▸ WHAT TO DO: Search the entries for the word "that" and return every line where it is found.

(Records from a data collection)
────────────────────

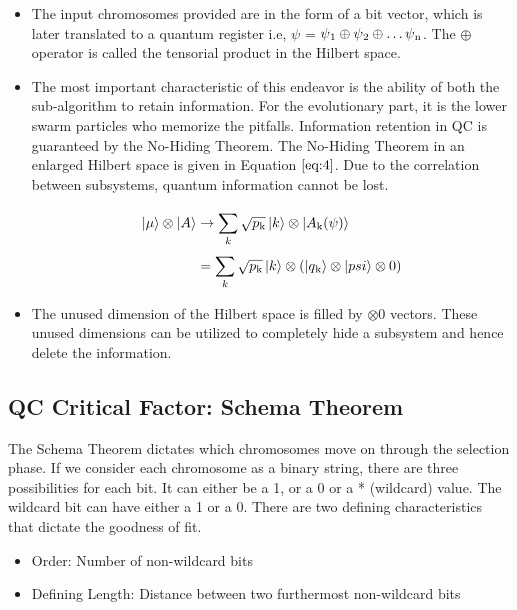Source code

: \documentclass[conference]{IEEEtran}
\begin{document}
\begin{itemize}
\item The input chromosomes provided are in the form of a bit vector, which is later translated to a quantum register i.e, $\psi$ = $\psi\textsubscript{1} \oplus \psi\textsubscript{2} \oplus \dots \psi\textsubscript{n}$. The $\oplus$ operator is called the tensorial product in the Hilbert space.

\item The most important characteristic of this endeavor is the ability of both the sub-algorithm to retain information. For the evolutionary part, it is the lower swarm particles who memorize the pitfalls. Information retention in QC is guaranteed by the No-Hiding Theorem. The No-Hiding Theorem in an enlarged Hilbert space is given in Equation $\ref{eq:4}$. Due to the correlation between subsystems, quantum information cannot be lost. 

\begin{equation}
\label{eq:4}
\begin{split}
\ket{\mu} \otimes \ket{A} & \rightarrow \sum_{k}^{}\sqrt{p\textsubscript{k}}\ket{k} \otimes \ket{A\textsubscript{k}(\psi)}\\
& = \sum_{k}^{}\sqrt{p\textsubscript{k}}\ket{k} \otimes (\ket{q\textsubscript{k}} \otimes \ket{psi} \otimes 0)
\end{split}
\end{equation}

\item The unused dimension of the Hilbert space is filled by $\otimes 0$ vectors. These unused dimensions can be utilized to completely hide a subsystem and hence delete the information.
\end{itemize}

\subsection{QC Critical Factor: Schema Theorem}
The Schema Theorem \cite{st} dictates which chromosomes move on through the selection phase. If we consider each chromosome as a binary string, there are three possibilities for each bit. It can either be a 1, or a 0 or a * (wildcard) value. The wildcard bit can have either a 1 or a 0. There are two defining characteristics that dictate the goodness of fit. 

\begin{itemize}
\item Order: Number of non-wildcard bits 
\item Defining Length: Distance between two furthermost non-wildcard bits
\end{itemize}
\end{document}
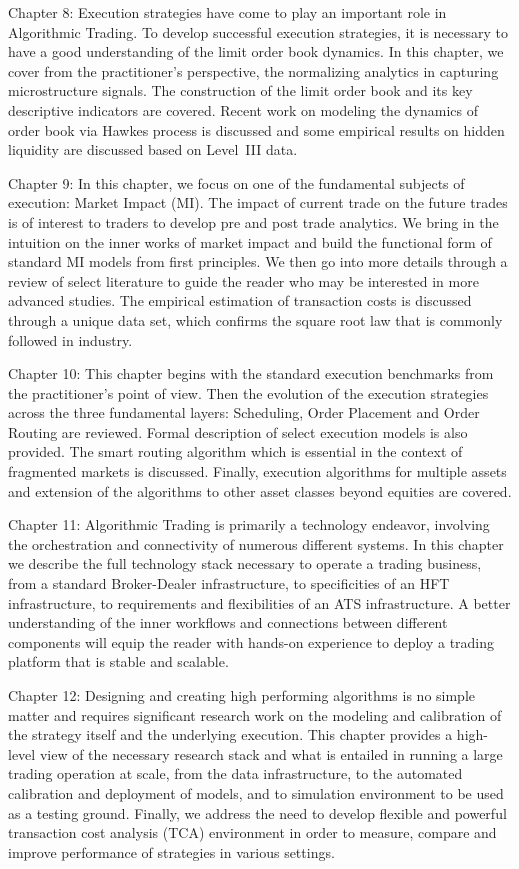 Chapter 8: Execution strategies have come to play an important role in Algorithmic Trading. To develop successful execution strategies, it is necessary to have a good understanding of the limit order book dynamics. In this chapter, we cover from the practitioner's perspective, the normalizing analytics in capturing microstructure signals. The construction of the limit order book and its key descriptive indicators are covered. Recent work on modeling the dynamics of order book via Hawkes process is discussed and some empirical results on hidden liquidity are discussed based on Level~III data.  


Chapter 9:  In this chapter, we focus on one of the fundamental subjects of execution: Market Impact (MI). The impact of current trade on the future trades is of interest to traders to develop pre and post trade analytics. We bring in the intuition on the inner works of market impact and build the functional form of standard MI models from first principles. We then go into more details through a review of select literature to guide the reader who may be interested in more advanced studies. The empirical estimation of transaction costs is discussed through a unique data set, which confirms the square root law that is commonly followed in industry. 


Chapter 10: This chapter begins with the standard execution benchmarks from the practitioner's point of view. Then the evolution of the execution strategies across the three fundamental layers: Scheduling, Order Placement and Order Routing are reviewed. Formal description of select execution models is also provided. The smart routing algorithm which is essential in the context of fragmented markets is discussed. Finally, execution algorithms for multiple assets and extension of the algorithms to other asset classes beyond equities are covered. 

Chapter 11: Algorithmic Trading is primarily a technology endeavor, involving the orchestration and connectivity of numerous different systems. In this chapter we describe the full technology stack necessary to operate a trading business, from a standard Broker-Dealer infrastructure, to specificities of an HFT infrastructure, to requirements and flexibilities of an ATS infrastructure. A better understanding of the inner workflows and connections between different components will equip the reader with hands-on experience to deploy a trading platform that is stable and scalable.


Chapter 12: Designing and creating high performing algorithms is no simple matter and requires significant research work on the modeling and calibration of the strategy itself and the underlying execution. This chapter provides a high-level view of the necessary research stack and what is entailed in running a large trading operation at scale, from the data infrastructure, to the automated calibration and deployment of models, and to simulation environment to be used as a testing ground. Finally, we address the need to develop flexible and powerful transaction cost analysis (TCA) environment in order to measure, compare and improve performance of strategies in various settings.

────────────────────

▸ EXERCISE SOLUTION:
The Schema Theorem \cite{st} dictates which chromosomes move on through the selection phase. If we consider each chromosome as a binary string, there are three possibilities for each bit. It can either be a 1, or a 0 or a * (wildcard) value. The wildcard bit can have either a 1 or a 0. There are two defining characteristics that dictate the goodness of fit. 
Chapter 9:  In this chapter, we focus on one of the fundamental subjects of execution: Market Impact (MI). The impact of current trade on the future trades is of interest to traders to develop pre and post trade analytics. We bring in the intuition on the inner works of market impact and build the functional form of standard MI models from first principles. We then go into more details through a review of select literature to guide the reader who may be interested in more advanced studies. The empirical estimation of transaction costs is discussed through a unique data set, which confirms the square root law that is commonly followed in industry. 
Chapter 11: Algorithmic Trading is primarily a technology endeavor, involving the orchestration and connectivity of numerous different systems. In this chapter we describe the full technology stack necessary to operate a trading business, from a standard Broker-Dealer infrastructure, to specificities of an HFT infrastructure, to requirements and flexibilities of an ATS infrastructure. A better understanding of the inner workflows and connections between different components will equip the reader with hands-on experience to deploy a trading platform that is stable and scalable.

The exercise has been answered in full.